But really, that's what Tyco shareholders already have, and it remains to be seen if the individual companies can improve operations, marred by health-care product recalls and high raw material costs.

"I'm indifferent," John C. Thompson, portfolio manager of Thompson Plumb Growth Fund, said of the break-up. "It's not going to all of a sudden make the stock more valuable," noting there are added costs to running three public companies rather than one.

Tyco's stock traded at about $31 before the split was announced in mid-January but has since fallen to about $26 after some earnings misses and lowered forecasts.

That's about where Tyco traded in early 2004 and around 14 times the high end of its projected earnings for fiscal 2006, a lower price-to-earnings ratio than multi-industry peers like 3M Co. and Honeywell International Inc.

"It's a very, very inexpensive security," said Kevin Rendino, manager of the Merrill Lynch Basic Value Fund in Princeton, New Jersey. "If they can execute properly ... the stock's higher than where it is today."

Analysts and fund managers have pegged the combined value of the three separate companies in the mid- to high-$30s, quite a bit higher than what the combined Tyco trades at now.

So how does the company get there?

Chief Executive Ed Breen has reduced debt and cleaned up Tyco's balance sheet since taking over the Bermuda-based company in July 2002, after corporate looting and accounting scandals that knocked Tyco's stock into the single digits and resulted in prison terms for former chief executive L. Dennis Kozlowski and finance chief Mark H. Swartz.

Breen says the break-up will further the recovery.

Of the three businesses, health care has the most potential for growth, said Peter Bates, an analyst with money manager T. Rowe Price in Baltimore, which holds about 15 million Tyco shares.

Yet Tyco Healthcare has struggled to grow recently, with revenue from existing operations up only 1 percent during the fiscal first quarter.
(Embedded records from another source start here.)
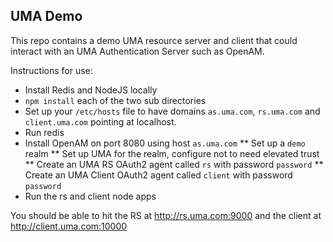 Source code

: ## UMA Demo

This repo contains a demo UMA resource server and client that could
interact with an UMA Authentication Server such as OpenAM.

Instructions for use:
* Install Redis and NodeJS locally
* `npm install` each of the two sub directories
* Set up your `/etc/hosts` file to have domains `as.uma.com`, `rs.uma.com`
and `client.uma.com` pointing at localhost.
* Run redis
* Install OpenAM on port 8080 using host `as.uma.com`
** Set up a `demo` realm
** Set up UMA for the realm, configure not to need elevated trust
** Create an UMA RS OAuth2 agent called `rs` with password `password`
** Create an UMA Client OAuth2 agent called `client` with password `password`
* Run the rs and client node apps

You should be able to hit the RS at http://rs.uma.com:9000 and the client at
http://client.uma.com:10000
Putting more money into research or making acquisitions could quickly build Tyco Healthcare's value, Bates said.

The other spin-off, Tyco's massive electronics business, had 2005 net income of $1.85 billion, but the business is sensitive to the ups and downs of the economy and Tyco faces tough price competition from smaller companies including Molex Inc. and Amphenol Corp.

The electronics spin-off would likely get about $2.7 billion of debt, essentially the same as its earnings before interest taxes depreciation and amortisation, Bates said.

The remaining business, Tyco Fire & Security and Engineered Products, with its steady cash flow from security monitoring, is expected to get the most attention from value investors. It houses the ADT, SimplexGrinnell and Sensormatic brands, as well as the flow control division, which makes valves, metal tubing and electrical cable, and had combined operating income of about $1.88 billion in 2005.

Bates likes this business the most, saying the problems at fire and security will get more of management's attention once it's broken off.

Tyco has said the break-up will cost about $1 billion but has given few details on how the companies will look.